As I have developed the Social Sciences Quantitative Laboratory, I built a list of free online tools that can be used to interact with, be amused by, and engage the theory behind data. This post summarizes some of these resources.

**Theory Development **

Theory development is the core of any data analysis project. It informs the questions we ask, the data we use to answer the questions, how we understand discrepancies in our data, when the evidence is sufficient to answer the question, and much more. Two resources I’ve found useful for explaining the importance of theory development are:

Spurious correlations: While the primary point of this site is to amuse the reader, it can also be used to explain the need for a strong theory. Many correlations arise by accident. Theory informs what correlations we think will be relevant. I ask students to work in group to discuss one correlation of their choosing. The task it to explain (1) why the correlation is spurious and (2) to come up with a theory that could explain the correlation. The goal is to engage the students in creative thinking, as that is the core of theory development. It also emphasizes that humans can come up with a theory for just about anything, so we need to be careful about defining our theories before we analyze our data. Otherwise, we’ll come up with ad-hoc explanations for everything we see instead of rigorously testing our ideas.

Correlation is not causation: XKCD is an amusing webcomic with has a strong scientific grounding. I use it regularly to add dimension to many data analysis concepts. I particularly like the hover-over text on this comic: “Correlation doesn’t imply causation, but it does waggle it’s eyebrows suggestively and gesture furtively while mouthing ‘look over there’.”

**Regressions**

Regressions are the workhorse of many social science studies. These are some links that help explain the core components of a regression, both to students with a background in statistics and to those who have never encountered a regression.

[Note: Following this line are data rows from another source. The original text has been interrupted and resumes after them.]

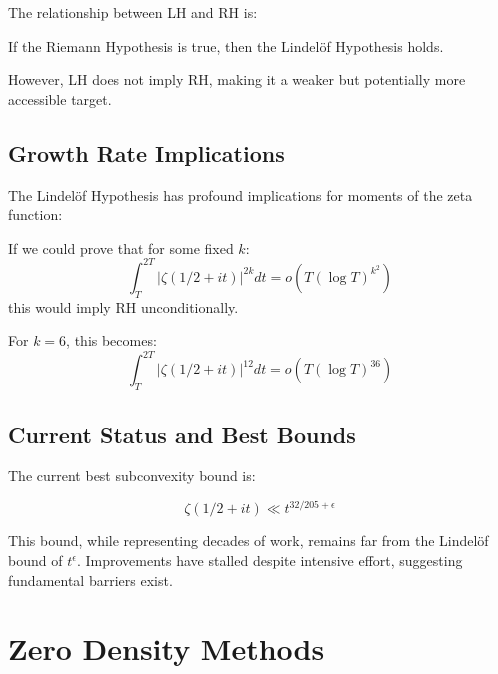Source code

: The relationship between LH and RH is:

\begin{theorem}[RH Implies LH]
If the Riemann Hypothesis is true, then the Lindelöf Hypothesis holds.
\end{theorem}

However, LH does not imply RH, making it a weaker but potentially more accessible target.

\subsection{Growth Rate Implications}

The Lindelöf Hypothesis has profound implications for moments of the zeta function:

\begin{theorem}
If we could prove that for some fixed $k$:
\begin{equation}
\int_T^{2T} |\zeta(1/2 + it)|^{2k} dt = o(T(\log T)^{k^2})
\end{equation}
this would imply RH unconditionally.
\end{theorem}

For $k = 6$, this becomes:
\begin{equation}
\int_T^{2T} |\zeta(1/2 + it)|^{12} dt = o(T(\log T)^{36})
\end{equation}

\subsection{Current Status and Best Bounds}

The current best subconvexity bound is:

\begin{theorem}
\begin{equation}
\zeta(1/2 + it) \ll t^{32/205 + \epsilon}
\end{equation}
\end{theorem}

\begin{remark}
This bound, while representing decades of work, remains far from the Lindelöf bound of $t^{\epsilon}$. Improvements have stalled despite intensive effort, suggesting fundamental barriers exist.
\end{remark}

\section{Zero Density Methods}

Manipulate scatterplots to see how the regression line changes: This interactive site allows the user to see how the regression lines change based on the distribution of data. It can be used to explain the impact of outliers, but also some principles behind least squares.

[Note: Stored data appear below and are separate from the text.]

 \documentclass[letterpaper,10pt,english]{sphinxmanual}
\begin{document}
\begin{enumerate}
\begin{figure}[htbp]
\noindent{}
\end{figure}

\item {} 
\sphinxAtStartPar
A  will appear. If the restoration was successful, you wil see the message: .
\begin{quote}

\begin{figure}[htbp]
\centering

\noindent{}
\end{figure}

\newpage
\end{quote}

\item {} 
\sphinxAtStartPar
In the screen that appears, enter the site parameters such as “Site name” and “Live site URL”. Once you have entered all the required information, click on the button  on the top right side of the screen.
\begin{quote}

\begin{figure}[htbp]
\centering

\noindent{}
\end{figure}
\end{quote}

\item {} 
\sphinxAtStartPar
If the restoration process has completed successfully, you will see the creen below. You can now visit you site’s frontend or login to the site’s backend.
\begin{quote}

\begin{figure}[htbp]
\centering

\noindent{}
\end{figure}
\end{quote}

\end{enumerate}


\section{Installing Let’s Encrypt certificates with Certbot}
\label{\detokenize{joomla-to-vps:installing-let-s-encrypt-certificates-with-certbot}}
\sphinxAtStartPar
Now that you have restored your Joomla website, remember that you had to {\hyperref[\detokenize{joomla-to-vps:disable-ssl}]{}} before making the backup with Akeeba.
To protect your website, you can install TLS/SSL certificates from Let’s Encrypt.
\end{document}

Extrapolating data: Another XKCD comic that cautions the users against extrapolating beyond the sample.

**P-Hacking and Omitted Variable Bias**

Interactive graphic with party control and economic power: The folk at fivethirtyeight.com do more than present statistical analysis of politics and sports. They developed an interactive, create-your-own-theory graphic that explains the phenomena of p-hacking. It can also be used to explain why omitting variables can influence the conclusions reached by data analysts. This goes along with an article that discusses scientific methodology.

The importance of effect size: In 2015 the World Health Organization classified cured meats as carcinogens. I use this tweet to highlight the importance of understanding the magnitude of the effect.

Jelly beans (don’t) cause acne: This is another XKCD comic. It shows that if you run an experiment on 20 different groups, then you expect to find a statistically significant results just due to random chance in one of those 20 groups. That is, in 1/20=0.05 groups, the results will be spurious.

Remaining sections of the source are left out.